» Data to process:
'''
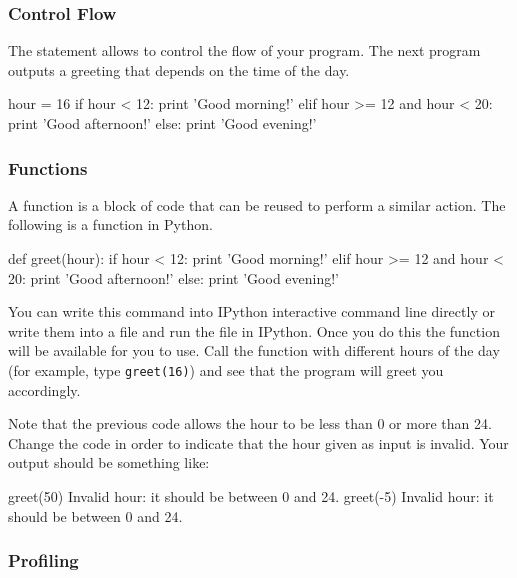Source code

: \subsubsection{Control Flow}

The  statement allows to control the flow of your program. The next program outputs a greeting that depends on the time of the day.

\begin{python}
hour = 16
if hour < 12:
    print 'Good morning!'
elif hour >= 12 and hour < 20:
    print 'Good afternoon!'
else:
    print 'Good evening!'
\end{python}

 
\subsubsection{Functions}

A function is a block of code that can be reused to perform a similar action. The following is a function in Python. 

\begin{python}
def greet(hour):
    if hour < 12:
        print 'Good morning!'
    elif hour >= 12 and hour < 20:
        print 'Good afternoon!'
    else:
        print 'Good evening!'
\end{python}

You can write this command into IPython interactive command line directly or write them into a file and run the file in IPython. Once you do this the function will be available for you to use. Call the function  with different hours of the day (for example, type \texttt{greet(16)}) and see that the program will greet you accordingly.

\begin{exercise}
Note that the previous code allows the hour to be less than 0 or more than 24. Change the code in order to indicate that the hour given as input is invalid. Your output should be something like:

\begin{python}
greet(50)
Invalid hour: it should be between 0 and 24.
greet(-5)
Invalid hour: it should be between 0 and 24.
\end{python}

\end{exercise}

\subsubsection{Profiling}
'''
» About this task: How many of the lines above contain the string "elif"? Give the number only.

» Task output: 2